Apple Unveils Open-Source AI for Image Editing with Natural Language Commands
Introducing "MGIE" (MLLM-Guided Image Editing) by Apple, utilizing multimodal large language models for interpreting user requests and executing pixel-level manipulations.
Apple AI, Image Editing with Natural Language Input |
The model excels in diverse image enhancements, covering global adjustments like brightness, contrast, and artistic effects, alongside local modifications for specific regions. Photoshop-style edits encompass cropping, resizing, rotating, adding filters, changing backgrounds, and blending images.
For instance, a user can request to "make a pizza photo look healthier," prompting the model to intelligently add vegetable toppings. Global optimizations, such as "adding contrast for simulated light," and Photoshop-style modifications like removing background elements, showcase the model's versatility.
In collaboration with University of California researchers, Apple presented MGIE at ICLR 2024, making the model, including code, data, and pre-trained models, accessible on GitHub.
This marks Apple's second recent breakthrough in AI research, following their innovative flash memory utilization technique for deploying large language models on memory-constrained devices, disclosed in late December.
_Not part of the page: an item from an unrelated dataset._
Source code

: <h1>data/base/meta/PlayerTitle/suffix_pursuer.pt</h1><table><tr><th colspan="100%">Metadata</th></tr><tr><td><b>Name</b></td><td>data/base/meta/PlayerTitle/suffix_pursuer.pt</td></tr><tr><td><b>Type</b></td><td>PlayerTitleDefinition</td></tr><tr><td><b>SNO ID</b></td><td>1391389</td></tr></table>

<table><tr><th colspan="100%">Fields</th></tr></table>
Apple is actively developing an "Apple GPT" competitor to rival ChatGPT, underscoring the company's prioritization of AI, as reported by Bloomberg's Mark Gurman. Apple is constructing an "Ajax" framework tailored for large language models, highlighting their commitment to advancing AI technology.
Reports from The Information and analyst Jeff Pu suggest that Apple aims to introduce a generative AI feature on the iPhone and iPad by late 2024, coinciding with the release of iOS 18. Gurman anticipates that iOS 18 could mark a significant milestone in the iPhone's history, featuring an enhanced Siri with ChatGPT-like generative AI capabilities.